### Task objective
Output exactly the lines from the one with "## 🎨 *Fun Fact*" through the last line of the data below, both included, and nothing more.
··· Provided records
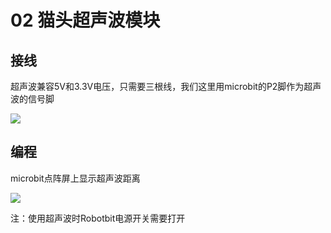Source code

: # 02 猫头超声波模块

## 接线

超声波兼容5V和3.3V电压，只需要三根线，我们这里用microbit的P2脚作为超声波的信号脚

![](https://s2.ax1x.com/2019/09/02/n9xaJs.jpg)

## 编程  

microbit点阵屏上显示超声波距离  

![](https://s2.ax1x.com/2019/09/02/n9xtoQ.jpg)

 

注：使用超声波时Robotbit电源开关需要打开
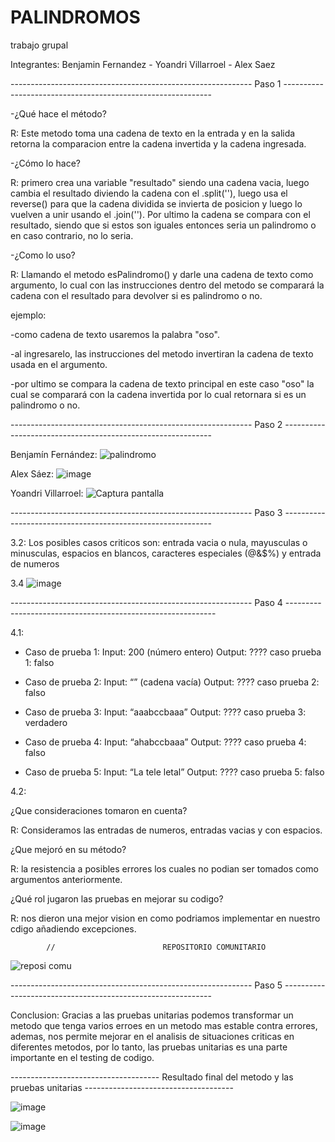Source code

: # PALINDROMOS
trabajo grupal

Integrantes: Benjamin Fernandez - Yoandri Villarroel - Alex Saez

------------------------------------------------------------ Paso 1 ------------------------------------------------------------

-¿Qué hace el método?

R: Este metodo toma una cadena de texto en la entrada y en la salida retorna la comparacion entre la cadena invertida y la cadena ingresada.

-¿Cómo lo hace?

R: primero crea una variable "resultado" siendo una cadena vacia, luego cambia el resultado diviendo la cadena con el .split(''), luego usa el reverse() para que la cadena dividida se invierta de posicion y luego lo vuelven a unir usando el .join(''). Por ultimo la cadena se compara con el resultado, siendo que si estos son iguales entonces seria un palindromo o en caso contrario, no lo seria.

-¿Como lo uso?

R: Llamando el metodo esPalindromo() y darle una cadena de texto como argumento, lo cual con las instrucciones dentro del metodo se comparará la cadena con el resultado para devolver si es palindromo o no.

ejemplo:

-como cadena de texto usaremos la palabra "oso".

-al ingresarelo, las instrucciones del metodo invertiran la cadena de texto usada en el argumento.

-por ultimo se compara la cadena de texto principal en este caso "oso" la cual se comparará con la cadena invertida por lo cual retornara si es un palindromo o no.

------------------------------------------------------------ Paso 2 ------------------------------------------------------------

Benjamín Fernández: ![palindromo](https://github.com/BenjaFA/PALINDROMOS/assets/142475169/cc9ddee8-aedf-4a63-bed1-14d9ea0327a7)


Alex Sáez: ![image](https://github.com/BenjaFA/PALINDROMOS/assets/135442605/6a54467b-af11-4923-910a-85705f806b6e)


Yoandri Villarroel: ![Captura pantalla](https://github.com/BenjaFA/PALINDROMOS/assets/142508978/dfcf4536-2d69-4976-b5d4-d0e3251ccdc3)


------------------------------------------------------------ Paso 3 ------------------------------------------------------------

3.2: Los posibles casos criticos son: entrada vacia o nula, mayusculas o minusculas, espacios en blancos, caracteres especiales (@&$%) y entrada de numeros

3.4 ![image](https://github.com/BenjaFA/PALINDROMOS/assets/135442605/dafc14d4-7602-44d1-8d12-73cdd06164ea)
 

------------------------------------------------------------ Paso 4 ------------------------------------------------------------

4.1:

- Caso de prueba 1:
Input: 200 (número entero)
Output: ????
caso prueba 1: falso

- Caso de prueba 2:
Input: “” (cadena vacía)
Output: ????
caso prueba 2: falso

- Caso de prueba 3:
Input: “aaabccbaaa”
Output: ????
caso prueba 3: verdadero

- Caso de prueba 4:
Input: “ahabccbaaa”
Output: ????
caso prueba 4: falso

- Caso de prueba 5:
Input: “La tele letal”
Output: ????
caso prueba 5: falso


4.2:

¿Que consideraciones tomaron en cuenta?

R: Consideramos las entradas de numeros, entradas vacias y con espacios.

¿Que mejoró en su método?

R: la resistencia a posibles errores los cuales no podian ser tomados como argumentos anteriormente.

¿Qué rol jugaron las pruebas en mejorar su codigo?

R: nos dieron una mejor vision en como podriamos implementar en nuestro cdigo añadiendo excepciones.



            //                        REPOSITORIO COMUNITARIO

            
![reposi comu](https://github.com/BenjaFA/PALINDROMOS/assets/142475169/72cc6aa6-3b54-483b-b587-a40f2898f57e)



------------------------------------------------------------ Paso 5 ------------------------------------------------------------

Conclusion: Gracias a las pruebas unitarias podemos transformar un metodo que tenga varios erroes en un metodo mas estable contra errores, ademas, nos permite mejorar en el analisis de
situaciones criticas en diferentes metodos, por lo tanto, las pruebas unitarias es una parte importante en el testing de codigo.


------------------------------------- Resultado final del metodo y las pruebas unitarias -------------------------------------

![image](https://github.com/BenjaFA/PALINDROMOS/assets/135442605/912c4755-38ae-4ab9-9797-a0630e4c670c)

![image](https://github.com/BenjaFA/PALINDROMOS/assets/142508978/4e195fba-d8cb-4f5c-804d-5c16d7fd54b4)

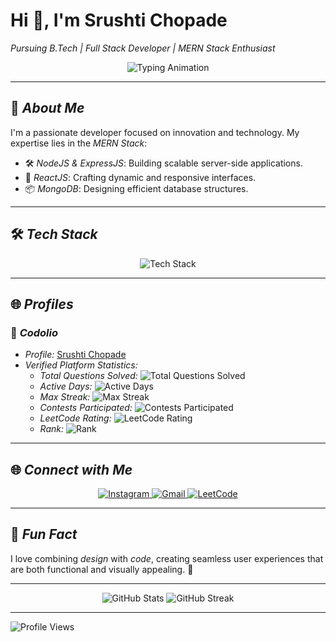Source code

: # Hi 👋, I'm Srushti Chopade  
*Pursuing B.Tech | Full Stack Developer | MERN Stack Enthusiast*

<p align="center">
  <img src="https://readme-typing-svg.demolab.com?font=Fira+Code&size=18&duration=3000&pause=500&color=F7DF1E&center=true&width=435&lines=Passionate+Developer+%7C+MERN+Stack+Explorer;Innovating+with+Code+%7C+Open+to+Learn!" alt="Typing Animation" />
</p>

---

## 🌟 *About Me*
I'm a passionate developer focused on innovation and technology. My expertise lies in the *MERN Stack*:  
- 🛠 *NodeJS & ExpressJS*: Building scalable server-side applications.  
- 🎨 *ReactJS*: Crafting dynamic and responsive interfaces.  
- 📦 *MongoDB*: Designing efficient database structures.  

---

## 🛠 *Tech Stack*
<p align="center">
  <img src="https://skillicons.dev/icons?i=nodejs,react,mongodb,express,js,html,css,bootstrap" alt="Tech Stack" />
</p>

---

## 🌐 *Profiles*
### 🔹 *Codolio*
- *Profile:* [Srushti Chopade](https://codolio.com/profile/srushtichopade)  
- *Verified Platform Statistics:*
  - *Total Questions Solved:* ![Total Questions Solved](https://img.shields.io/badge/Total%20Questions%20Solved-155-brightgreen?style=flat)
  - *Active Days:* ![Active Days](https://img.shields.io/badge/Active%20Days-83-blue?style=flat)
  - *Max Streak:* ![Max Streak](https://img.shields.io/badge/Max%20Streak-20%20days-yellow?style=flat)
  - *Contests Participated:* ![Contests Participated](https://img.shields.io/badge/Contests%20Participated-1-orange?style=flat)
  - *LeetCode Rating:* ![LeetCode Rating](https://img.shields.io/badge/LeetCode%20Rating-1471-blueviolet?style=flat)
  - *Rank:* ![Rank](https://img.shields.io/badge/Rank-15691%20in%20Weekly%20Contest%20418-blue?style=flat)

---

## 🌐 *Connect with Me*
<p align="center">
  <a href="https://www.instagram.com/its.srush_/">
    <img src="https://img.shields.io/badge/Instagram-E4405F?style=for-the-badge&logo=instagram&logoColor=white" alt="Instagram">
  </a>
  <a href="mailto:srushtichopade2020@gmail.com">
    <img src="https://img.shields.io/badge/Gmail-D14836?style=for-the-badge&logo=gmail&logoColor=white" alt="Gmail">
  </a>
  <a href="https://leetcode.com/u/srushti_v_chopade/">
    <img src="https://img.shields.io/badge/LeetCode-FFA116?style=for-the-badge&logo=leetcode&logoColor=white" alt="LeetCode">
  </a>
</p>

---

## 🎨 *Fun Fact*
I love combining *design* with *code*, creating seamless user experiences that are both functional and visually appealing. 🚀

---

<div align="center">
  <img src="https://github-readme-stats.vercel.app/api?username=srushtichopade&show_icons=true&theme=radical" alt="GitHub Stats" />
  <img src="https://github-readme-streak-stats.herokuapp.com/?user=srushtichopade&theme=radical" alt="GitHub Streak" />
</div>

---

![Profile Views](https://komarev.com/ghpvc/?username=srushtichopade&color=brightgreen&style=for-the-badge)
······
### Expected output
## 🎨 *Fun Fact*
I love combining *design* with *code*, creating seamless user experiences that are both functional and visually appealing. 🚀

---

<div align="center">
  <img src="https://github-readme-stats.vercel.app/api?username=srushtichopade&show_icons=true&theme=radical" alt="GitHub Stats" />
  <img src="https://github-readme-streak-stats.herokuapp.com/?user=srushtichopade&theme=radical" alt="GitHub Streak" />
</div>

---

![Profile Views](https://komarev.com/ghpvc/?username=srushtichopade&color=brightgreen&style=for-the-badge)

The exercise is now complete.